ORF_compile() given a reference to an array full of Bio::SeqFeature gene objects, returns a reference to a hash with gene ids as keys and concatenated 5' to 3' coding sequences as values
get_feature_sequence() For when you can't use the Bio::SeqFeature seq function. Given a Bio::SeqFeature compliant feature and a sequence, returns the sequence that the coordinates of the feature indicate.
check_new_sequence() Best when used as a confirmation that your edits went as expected. Given a Bio::SeqFeature compliant feature that has a``newseq'' attribute, checks if the newseq and the actual sequence occupied by the feature are the same
flatten_subfeats() Given a seqfeature, iterate through its subfeatures and add all their subs to one big array. Mainly need this when CDSes are hidden behind mRNAs in genes.
gene_names() Given a list of Bio::SeqFeature gene objects and the BioStudio config hashref, returns a hash where each gene id is the key to a display friendly string.

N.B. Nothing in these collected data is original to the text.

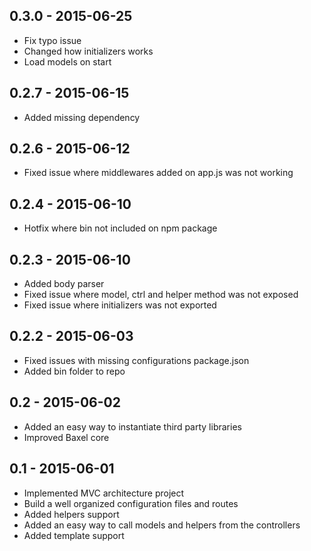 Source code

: 0.3.0 - 2015-06-25
---

- Fix typo issue
- Changed how initializers works
- Load models on start

0.2.7 - 2015-06-15
---

- Added missing dependency

0.2.6 - 2015-06-12
---

- Fixed issue where middlewares added on app.js was not working

0.2.4 - 2015-06-10
---

- Hotfix where bin not included on npm package

0.2.3 - 2015-06-10
---

- Added body parser
- Fixed issue where model, ctrl and helper method was not exposed
- Fixed issue where initializers was not exported

0.2.2 - 2015-06-03
---

- Fixed issues with missing configurations package.json
- Added bin folder to repo

0.2 - 2015-06-02
---

- Added an easy way to instantiate third party libraries
- Improved Baxel core

0.1 - 2015-06-01
---

- Implemented MVC architecture project
- Build a well organized configuration files and routes
- Added helpers support
- Added an easy way to call models and helpers from the controllers
- Added template support
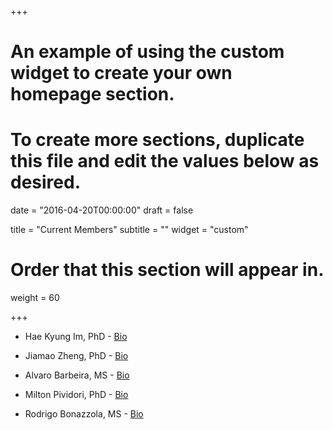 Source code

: +++
# An example of using the custom widget to create your own homepage section.
# To create more sections, duplicate this file and edit the values below as desired.

date = "2016-04-20T00:00:00"
draft = false

title = "Current Members"
subtitle = ""
widget = "custom"

# Order that this section will appear in.
weight = 60

+++


- Hae Kyung Im, PhD - [Bio](#about)  

- Jiamao Zheng, PhD - [Bio](https://github.com/jiamaozheng)

- Alvaro Barbeira, MS - [Bio](https://github.com/heroico)

- Milton Pividori, PhD - [Bio](https://github.com/miltondp)

- Rodrigo Bonazzola, MS - [Bio](https://github.com/rbonazzola)
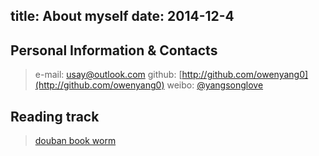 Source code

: title: About myself
date: 2014-12-4
---

## Personal Information & Contacts
> e-mail: [usay@outlook.com](mailto:usay@outlook.com)
> github: [http://github.com/owenyang0](http://github.com/owenyang0)
> weibo: [@yangsonglove](http://weibo.com/yangsonglove)

## Reading track
> [douban book worm](http://owenyang0.github.io/book-worm/) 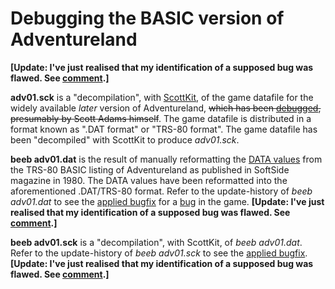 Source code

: # Debugging the BASIC version of Adventureland

**[Update: I've just realised that my identification of a supposed bug was flawed. See [comment](https://github.com/ahope1/Beeb-Adventureland/issues/5#issuecomment-689749549).]**

**adv01.sck** is a "decompilation", with [ScottKit](https://github.com/MikeTaylor/scottkit), of the game datafile for the widely available _later_ version of Adventureland, ~~which has been [debugged](https://github.com/ahope1/Beeb-Adventureland/blob/master/debugging/adv01.sck#L485), presumably by Scott Adams himself~~. The game datafile is distributed in a format known as ".DAT format" or "TRS-80 format". The game datafile has been "decompiled" with ScottKit to produce _adv01.sck_.

**beeb adv01.dat** is the result of manually reformatting the [DATA values](https://github.com/ahope1/Beeb-Adventureland/blob/master/data%20out.bas#L16) from the TRS-80 BASIC listing of Adventureland as published in SoftSide magazine in 1980. The DATA values have been reformatted into the aforementioned .DAT/TRS-80 format. Refer to the update-history of _beeb adv01.dat_ to see the [applied bugfix](https://github.com/ahope1/Beeb-Adventureland/commit/9aafbc50fac1b01db1ecdd17a1b17b728398f2b3#diff-64cfd2897a97cb294f65a1b998f9a254) for a [bug](https://github.com/ahope1/Beeb-Adventureland/issues/5#issue-689671276) in the game. **[Update: I've just realised that my identification of a supposed bug was flawed. See [comment](https://github.com/ahope1/Beeb-Adventureland/issues/5#issuecomment-689749549).]**


**beeb adv01.sck** is a "decompilation", with ScottKit, of _beeb adv01.dat_. Refer to the update-history of _beeb adv01.sck_ to see the [applied bugfix](https://github.com/ahope1/Beeb-Adventureland/commit/ce0ec217905b035f22180833b266c79e7d5c01ef?branch=ce0ec217905b035f22180833b266c79e7d5c01ef&diff=split#diff-e6c334e32b8887af1b7e42932deae896L2364). **[Update: I've just realised that my identification of a supposed bug was flawed. See [comment](https://github.com/ahope1/Beeb-Adventureland/issues/5#issuecomment-689749549).]**

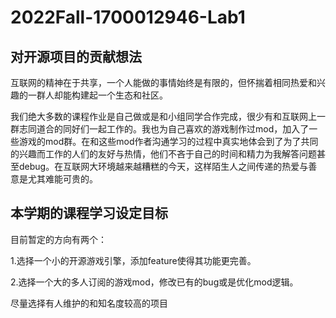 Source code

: # 2022Fall-1700012946-Lab1

## 对开源项目的贡献想法

互联网的精神在于共享，一个人能做的事情始终是有限的，但怀揣着相同热爱和兴趣的一群人却能构建起一个生态和社区。

我们绝大多数的课程作业是自己做或是和小组同学合作完成，很少有和互联网上一群志同道合的同好们一起工作的。我也为自己喜欢的游戏制作过mod，加入了一些游戏的mod群。在和这些mod作者沟通学习的过程中真实地体会到了为了共同的兴趣而工作的人们的友好与热情，他们不吝于自己的时间和精力为我解答问题甚至debug。在互联网大环境越来越糟糕的今天，这样陌生人之间传递的热爱与善意是尤其难能可贵的。

## 本学期的课程学习设定目标

目前暂定的方向有两个：

1.选择一个小的开源游戏引擎，添加feature使得其功能更完善。

2.选择一个大的多人订阅的游戏mod，修改已有的bug或是优化mod逻辑。

尽量选择有人维护的和知名度较高的项目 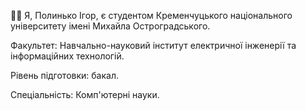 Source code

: 👋😊 Я, Полинько Ігор, є студентом Кременчуцького національного університету імені Михайла Остроградського.

Факультет: Навчально-науковий інститут електричної інженерії та інформаційних технологій.

Рівень підготовки:	бакал.

Спеціальність:	Комп'ютерні науки.

<!--
**ihorpolynko/ihorpolynko** is a ✨ _special_ ✨ repository because its `README.md` (this file) appears on your GitHub profile.

Here are some ideas to get you started:

- 🔭 I’m currently working on ...
- 🌱 I’m currently learning ...
- 👯 I’m looking to collaborate on ...
- 🤔 I’m looking for help with ...
- 💬 Ask me about ...
- 📫 How to reach me: ...
- 😄 Pronouns: ...
- ⚡ Fun fact: ...
-->
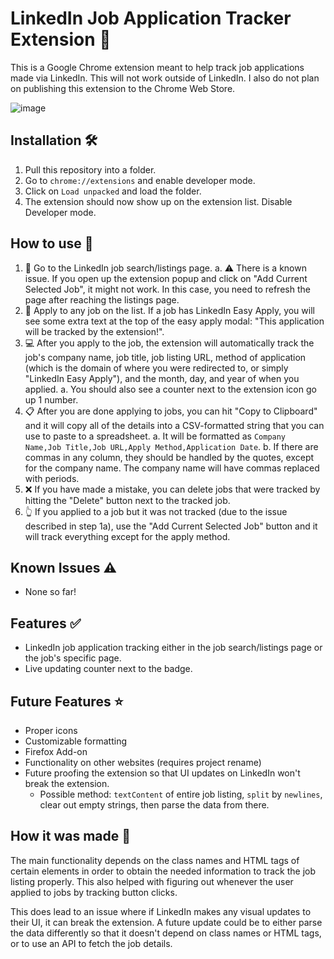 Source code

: # LinkedIn Job Application Tracker Extension 📃

This is a Google Chrome extension meant to help track job applications made via
LinkedIn. This will not work outside of LinkedIn. I also do not plan on publishing
this extension to the Chrome Web Store.

![image](https://github.com/Emman-B/linkedin-job-application-tracker-extension/assets/34151856/50f8c601-298b-4692-a9d0-38af0425abc3)

## Installation 🛠
1. Pull this repository into a folder.
2. Go to `chrome://extensions` and enable developer mode.
3. Click on `Load unpacked` and load the folder.
4. The extension should now show up on the extension list. Disable Developer mode.

## How to use 🔧
1. 📃 Go to the LinkedIn job search/listings page.
  a. ⚠ There is a known issue. If you open up the extension popup and click on "Add Current
  Selected Job", it might not work. In this case, you need to refresh the page after reaching
  the listings page.
2. 📝 Apply to any job on the list. If a job has LinkedIn Easy Apply, you will see some extra text
at the top of the easy apply modal: "This application will be tracked by the extension!".
3. 💻 After you apply to the job, the extension will automatically track the job's company name,
job title, job listing URL, method of application (which is the domain of where you were redirected
to, or simply "LinkedIn Easy Apply"), and the month, day, and year of when you applied.
  a. You should also see a counter next to the extension icon go up 1 number.
4. 📋 After you are done applying to jobs, you can hit "Copy to Clipboard" and it will copy all of the
details into a CSV-formatted string that you can use to paste to a spreadsheet.
  a. It will be formatted as `Company Name,Job Title,Job URL,Apply Method,Application Date`.
  b. If there are commas in any column, they should be handled by the quotes, except for the company
  name. The company name will have commas replaced with periods.
5. ❌ If you have made a mistake, you can delete jobs that were tracked by hitting the "Delete" button
next to the tracked job.
6. 👆 If you applied to a job but it was not tracked (due to the issue described in step 1a), use the
"Add Current Selected Job" button and it will track everything except for the apply method.

## Known Issues ⚠
- None so far!

## Features ✅
- LinkedIn job application tracking either in the job search/listings page or the job's specific
page.
- Live updating counter next to the badge.

## Future Features ⭐
- Proper icons
- Customizable formatting
- Firefox Add-on
- Functionality on other websites (requires project rename)
- Future proofing the extension so that UI updates on LinkedIn won't break the extension.
  - Possible method: `textContent` of entire job listing, `split` by `newlines`, clear out
  empty strings, then parse the data from there.

## How it was made 🔨
The main functionality depends on the class names and HTML tags of certain elements in order
to obtain the needed information to track the job listing properly. This also helped with
figuring out whenever the user applied to jobs by tracking button clicks.

This does lead to an issue where if LinkedIn makes any visual updates to their UI, it can
break the extension. A future update could be to either parse the data differently so that
it doesn't depend on class names or HTML tags, or to use an API to fetch the job details.

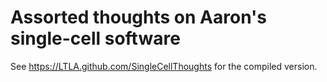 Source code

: # Assorted thoughts on Aaron's single-cell software

See https://LTLA.github.com/SingleCellThoughts for the compiled version.
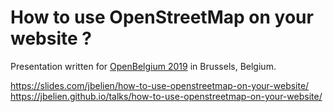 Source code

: # How to use OpenStreetMap on your website ?

Presentation written for [OpenBelgium 2019](http://2019.openbelgium.be/) in Brussels, Belgium.

<https://slides.com/jbelien/how-to-use-openstreetmap-on-your-website/>  
<https://jbelien.github.io/talks/how-to-use-openstreetmap-on-your-website/>
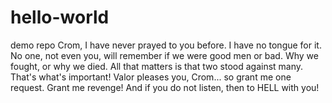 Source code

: # hello-world
demo repo
Crom, I have never prayed to you before. I have no tongue for it. No one, not even you, will remember if we were good men or bad. Why we fought, or why we died. All that matters is that two stood against many. That's what's important! Valor pleases you, Crom... so grant me one request. Grant me revenge! And if you do not listen, then to HELL with you! 
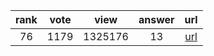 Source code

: 
| rank | vote | view | answer | url |
|:-:|:-:|:-:|:-:|:-:|
|76|1179|1325176|13| [url](http://stackoverflow.com/questions/332289/how-do-you-change-the-size-of-figures-drawn-with-matplotlib) |
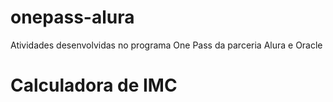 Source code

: # onepass-alura
Atividades desenvolvidas no programa One Pass da parceria Alura e Oracle

<h1> Calculadora de IMC </h1>
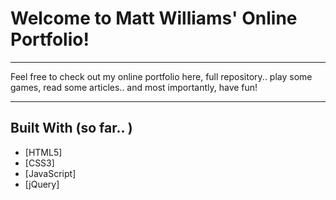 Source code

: # Welcome to Matt Williams' Online Portfolio!
___

Feel free to check out my online portfolio here, full repository.. play some games, read some articles.. and most importantly, have fun!
___

## Built With (so far.. )

* [HTML5]
* [CSS3]
* [JavaScript]
* [jQuery]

allowable_codon_changes() Given two codons (a from, and a to) and a GeneDesign codon table hashref, this function generates every possible peptide pair that could contain the from codon and checks to see if the peptide sequence can be maintained when the from codon is replaced by the to codon. This function is of particular use when codons are being changed in genes that overlap one another.
print_as_fasta() takes a sequence as a string and a sequence id and returns an 80 column FASTA formatted sequence block as an array reference
AUTHOR
Sarah Richardson <notadoctor@jhu.edu>.
COPYRIGHT AND LICENSE
Copyright (c) 2011, BioStudio developers All rights reserved.
Redistribution and use in source and binary forms, with or without modification, are permitted provided that the following conditions are met: * Redistributions of source code must retain the above copyright notice, this list of conditions and the following disclaimer. * Redistributions in binary form must reproduce the above copyright notice, this list of conditions and the following disclaimer in the documentation and/or other materials provided with the distribution. * Neither the name of the Johns Hopkins nor the names of the developers may be used to endorse or promote products derived from this software without specific prior written permission.
THIS SOFTWARE IS PROVIDED BY THE COPYRIGHT HOLDERS AND CONTRIBUTORS "AS IS" AND ANY EXPRESS OR IMPLIED WARRANTIES, INCLUDING, BUT NOT LIMITED TO, THE IMPLIED WARRANTIES OF MERCHANTABILITY AND FITNESS FOR A PARTICULAR PURPOSE ARE DISCLAIMED. IN NO EVENT SHALL THE DEVELOPERS BE LIABLE FOR ANY DIRECT, INDIRECT, INCIDENTAL, SPECIAL, EXEMPLARY, OR CONSEQUENTIAL DAMAGES (INCLUDING, BUT NOT LIMITED TO, PROCUREMENT OF SUBSTITUTE GOODS OR SERVICES; LOSS OF USE, DATA, OR PROFITS; OR BUSINESS INTERRUPTION) HOWEVER CAUSED AND ON ANY THEORY OF LIABILITY, WHETHER IN CONTRACT, STRICT LIABILITY, OR TORT (INCLUDING NEGLIGENCE OR OTHERWISE) ARISING IN ANY WAY OUT OF THE USE OF THIS SOFTWARE, EVEN IF ADVISED OF THE POSSIBILITY OF SUCH DAMAGE.